If you’re planning a tour of the Galapagos then you’ll likely be faced with the challenge of trying to choose which of the 127 different islands you’d like to visit during your stay. We’ve highlighted some of the key things that visitors to this part of the world are looking for when they plan a holiday and have identified the best locations in the archipelago to enjoy each.
Best Galapagos Islands for Wildlife
The wildlife of the Galapagos islands has a reputation that is known around the world. As one of the most biodiverse places on the planet that is home to countless endemic species, there’s no better place to travel if you’re a fan of birds, reptiles, sea creatures and land mammals that are unlike anything you’ll find in any other country.
Here are the top recommendations for where to see wildlife if you’re visiting the Galapagos Islands.
Found at the furthest southeast point in the Galapagos, Espanola is known for its remote location that has led to numerous endemic species living exclusively on the island. It’s for this reason that it’s one of the best Galapagos Islands to visit if you want to enjoy the area’s unique range of wildlife, so whilst it’s a bit of a journey to get to Española the results are definitely worth it.
Highlights of the wildlife on Española include the Española mockingbird and Española lava lizard, which are both native to the island. Española is also famous for being the location that brought a native giant tortoise species back from the brink of extinction in one of the most successful conservation efforts in the Galapagos, so spotting one of these reptiles is also a must for many visitors.
North Seymour is relatively small in size and doesn’t have a permanent human population, which makes it a great island in the Galapagos to visit if you’re looking for wildlife.

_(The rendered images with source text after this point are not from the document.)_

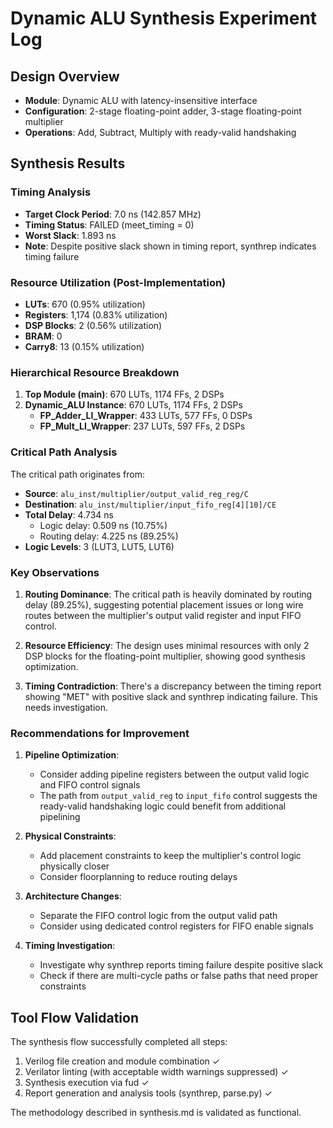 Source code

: # Dynamic ALU Synthesis Experiment Log

## Design Overview
- **Module**: Dynamic ALU with latency-insensitive interface
- **Configuration**: 2-stage floating-point adder, 3-stage floating-point multiplier
- **Operations**: Add, Subtract, Multiply with ready-valid handshaking

## Synthesis Results

### Timing Analysis
- **Target Clock Period**: 7.0 ns (142.857 MHz)
- **Timing Status**: FAILED (meet_timing = 0)
- **Worst Slack**: 1.893 ns
- **Note**: Despite positive slack shown in timing report, synthrep indicates timing failure

### Resource Utilization (Post-Implementation)
- **LUTs**: 670 (0.95% utilization)
- **Registers**: 1,174 (0.83% utilization)
- **DSP Blocks**: 2 (0.56% utilization)
- **BRAM**: 0
- **Carry8**: 13 (0.15% utilization)

### Hierarchical Resource Breakdown
1. **Top Module (main)**: 670 LUTs, 1174 FFs, 2 DSPs
2. **Dynamic_ALU Instance**: 670 LUTs, 1174 FFs, 2 DSPs
   - **FP_Adder_LI_Wrapper**: 433 LUTs, 577 FFs, 0 DSPs
   - **FP_Mult_LI_Wrapper**: 237 LUTs, 597 FFs, 2 DSPs

### Critical Path Analysis
The critical path originates from:
- **Source**: `alu_inst/multiplier/output_valid_reg_reg/C`
- **Destination**: `alu_inst/multiplier/input_fifo_reg[4][10]/CE`
- **Total Delay**: 4.734 ns
  - Logic delay: 0.509 ns (10.75%)
  - Routing delay: 4.225 ns (89.25%)
- **Logic Levels**: 3 (LUT3, LUT5, LUT6)

### Key Observations

1. **Routing Dominance**: The critical path is heavily dominated by routing delay (89.25%), suggesting potential placement issues or long wire routes between the multiplier's output valid register and input FIFO control.

2. **Resource Efficiency**: The design uses minimal resources with only 2 DSP blocks for the floating-point multiplier, showing good synthesis optimization.

3. **Timing Contradiction**: There's a discrepancy between the timing report showing "MET" with positive slack and synthrep indicating failure. This needs investigation.

### Recommendations for Improvement

1. **Pipeline Optimization**: 
   - Consider adding pipeline registers between the output valid logic and FIFO control signals
   - The path from `output_valid_reg` to `input_fifo` control suggests the ready-valid handshaking logic could benefit from additional pipelining

2. **Physical Constraints**:
   - Add placement constraints to keep the multiplier's control logic physically closer
   - Consider floorplanning to reduce routing delays

3. **Architecture Changes**:
   - Separate the FIFO control logic from the output valid path
   - Consider using dedicated control registers for FIFO enable signals

4. **Timing Investigation**:
   - Investigate why synthrep reports timing failure despite positive slack
   - Check if there are multi-cycle paths or false paths that need proper constraints

## Tool Flow Validation
The synthesis flow successfully completed all steps:
1. Verilog file creation and module combination ✓
2. Verilator linting (with acceptable width warnings suppressed) ✓
3. Synthesis execution via fud ✓
4. Report generation and analysis tools (synthrep, parse.py) ✓

The methodology described in synthesis.md is validated as functional.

The landscape is quite flat and dry in comparison to other parts of the archipelago, but this makes it a perfect place for reptiles and a large colony of the famous blue-footed boobies, which bring numerous groups of tourists to the island in the spring to watch their unique mating dance.
Sea lions and marine iguanas are also plentiful on North Seymour, which are two of the Galapagos Islands’ most famous examples of rare wildlife. The island has a popular visitor trail that winds for just over a mile to the coast and is a great place to start exploring if you’re hoping to spot a range of native creatures.
Fernandina is one of the furthest outlying islands in the western area of the Galapagos archipelago, but again it is this remote location that makes it an excellent spot for appreciating the native wildlife. It’s one of the islands of the Galapagos that received a fair amount of media attention in recent years after a volcanic eruption that left some of the landscape quite bare, but this makes it easier to spot the animals that live on land and has also led to some quite stunning, barren scenery.
There’s a large population of land iguanas on Fernandina around the island’s volcano, which are known for being some of the largest you’ll see in all of the Galapagos. Flightless cormorants are another notable species that visitors come to Fernandina to admire, as well as groups of blue-footed boobies and sea lions along the coastline.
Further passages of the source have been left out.